Marv'ın tavrı çok netti. Hiçbir şekilde telefonlarımı açmıyor, mesajlarıma cevap vermiyordu. Her yerden silmişti beni. Eş dost aracılığıyla iletişim kurmaya çalışıyordum ama sonuç aynıydı hep. Net bir cevap. "O isimi anacaksanız, konuşmayalım."

Hiç ummadığım kadar canım yanıyordu. İnsan kaybetmeyeceğini sanıyor bazı şeyleri, elinden kayıp gidince ise ne yapacağını şaşırıyor. Üstelik suçlu olmak, ızdırabı ikiye, üçe, dörde katlıyor.

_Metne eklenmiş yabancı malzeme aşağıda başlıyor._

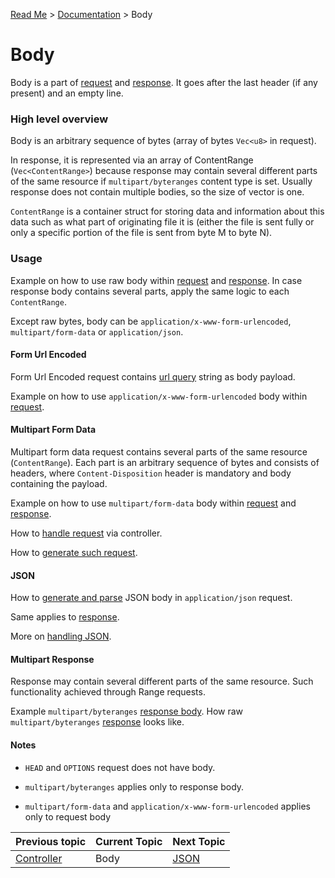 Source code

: [Read Me](https://github.com/bohdaq/rust-web-framework/blob/main/README.md) > [Documentation](https://github.com/bohdaq/rust-web-framework/tree/main/src/README.md) > Body 

# Body 
Body is a part of [request](https://github.com/bohdaq/rust-web-server/blob/754e18a94548df7f4fb1fcebf3a6caddefb862cf/src/request/mod.rs#L21) and [response](https://github.com/bohdaq/rust-web-server/blob/754e18a94548df7f4fb1fcebf3a6caddefb862cf/src/response/mod.rs#L28). It goes after the last header (if any present) and an empty line.

### High level overview
Body is an arbitrary sequence of bytes (array of bytes `Vec<u8>` in request).

In response, it is represented via an array of ContentRange (`Vec<ContentRange>`) because response may contain several different parts of the same resource if `multipart/byteranges` content type is set. Usually response does not contain multiple bodies, so the size of vector is one.

`ContentRange` is a container struct for storing data and information about this data such as what part of originating file it is (either the file is sent fully or only a specific portion of the file is sent from byte M to byte N).

### Usage

Example on how to use raw body within [request](https://github.com/bohdaq/rust-web-server/blob/c0300d300c823a7f795ed65f28cab19000f7db98/src/body/example/mod.rs#L11) and [response](https://github.com/bohdaq/rust-web-server/blob/c0300d300c823a7f795ed65f28cab19000f7db98/src/body/example/mod.rs#L28). In case response body contains several parts, apply the same logic to each `ContentRange`.

Except raw bytes, body can be `application/x-www-form-urlencoded`, `multipart/form-data` or `application/json`.

#### Form Url Encoded 

Form Url Encoded request contains [url query](https://en.wikipedia.org/wiki/Query_string) string as body payload.

Example on how to use `application/x-www-form-urlencoded` body within [request](https://github.com/bohdaq/rust-web-server/blob/754e18a94548df7f4fb1fcebf3a6caddefb862cf/src/body/example/mod.rs#L201).

#### Multipart Form Data

Multipart form data request contains several parts of the same resource (`ContentRange`). Each part is an arbitrary sequence of bytes and consists of headers, where `Content-Disposition` header is mandatory and body containing the payload.

Example on how to use `multipart/form-data` body within [request](https://github.com/bohdaq/rust-web-server/blob/754e18a94548df7f4fb1fcebf3a6caddefb862cf/src/body/example/mod.rs#L69) and [response](https://github.com/bohdaq/rust-web-server/blob/754e18a94548df7f4fb1fcebf3a6caddefb862cf/src/body/example/mod.rs#L126).

How to [handle request](https://github.com/bohdaq/rust-web-server/blob/754e18a94548df7f4fb1fcebf3a6caddefb862cf/src/app/controller/form/multipart_enctype_post_method/mod.rs#L13) via controller.

How to [generate such request](https://github.com/bohdaq/rust-web-server/blob/754e18a94548df7f4fb1fcebf3a6caddefb862cf/src/request/tests.rs#L243).

#### JSON

How to [generate and parse](https://github.com/bohdaq/rust-web-server/blob/754e18a94548df7f4fb1fcebf3a6caddefb862cf/src/body/example/mod.rs#L234) JSON body in `application/json` request.

Same applies to [response](https://github.com/bohdaq/rust-web-server/blob/2a704b8d9b1278c6b2f28c543802e0ca9d943462/src/body/example/mod.rs#L282).

More on [handling JSON](https://github.com/bohdaq/rust-web-server/tree/main/src/json).

#### Multipart Response
Response may contain several different parts of the same resource. Such functionality achieved through Range requests.

Example `multipart/byteranges` [response body](https://github.com/bohdaq/rust-web-server/blob/754e18a94548df7f4fb1fcebf3a6caddefb862cf/src/body/example/mod.rs#L340). How raw `multipart/byteranges` [response](https://github.com/bohdaq/rust-web-server/blob/754e18a94548df7f4fb1fcebf3a6caddefb862cf/src/response/example/response.multipart.txt#L1) looks like.

#### Notes
- `HEAD` and `OPTIONS` request does not have body.

- `multipart/byteranges` applies only to response body.
- `multipart/form-data` and `application/x-www-form-urlencoded` applies only to request body



Previous topic | Current Topic | Next Topic
--- |---------------| ---
[Controller](https://github.com/bohdaq/rust-web-server/tree/main/src/controller) | Body          | [JSON](https://github.com/bohdaq/rust-web-server/tree/main/src/json)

Günlerce yumuşamasını bekledim. Günlerce ağladım. Günlerce sustum. Günlerce dua ettim.

Ama hiçbir şey değişmedi.

vicy

4 Mart 2012 Pazar

26 - Can't Fool You




Yurda döndükten sonra Marv ile hiçbir şey olmamış gibi konuşmaya devam ettim. Earl ile aramda olan şeyden söz etmemiştim, o da her zamanki gibi muhabbetimize devam ediyordu. Son sınavları da atlatmıştım ve ailemin yanına dönmem gerekiyordu. Yurt defteri kapanıyordu, en azından buna seviniyordum. Tatil için Marv ile bir yerlere gider, yazın tadını çıkartır, okul dönemi geldiğinde de ailemi ikna edip bir ev tutarım diye düşünüyordum. Birkaç günüm eşya toparlamakla geçti. O küçücük odaya zarla zorla sığdırdığım o kadar çok şey vardı ki. Valizler doldu taştı. Karton kutular bulup tek tek doldurdum. İki cümle ile yazmak kolay, ama tek başıma şunlarla uğraşmak beni delirtiyordu. Sürekli stres altındaydım. En sonunda bütün eşyaları toparladım, biletimi aldım. Bir kısmını taksiyle kargo şubesine kadar taşıyıp direkt ailemin adresine postaladım. Geri kalanıyla da canım çıkarak otogara kadar gidip, otobüsüme yerleştim. En azından zor kısmı bitmişti. Gözlerimi kapatıp yolculuğu uyku ile geçirdim. Uyandığımda sonunda büyüdüğüm şehirdeydim.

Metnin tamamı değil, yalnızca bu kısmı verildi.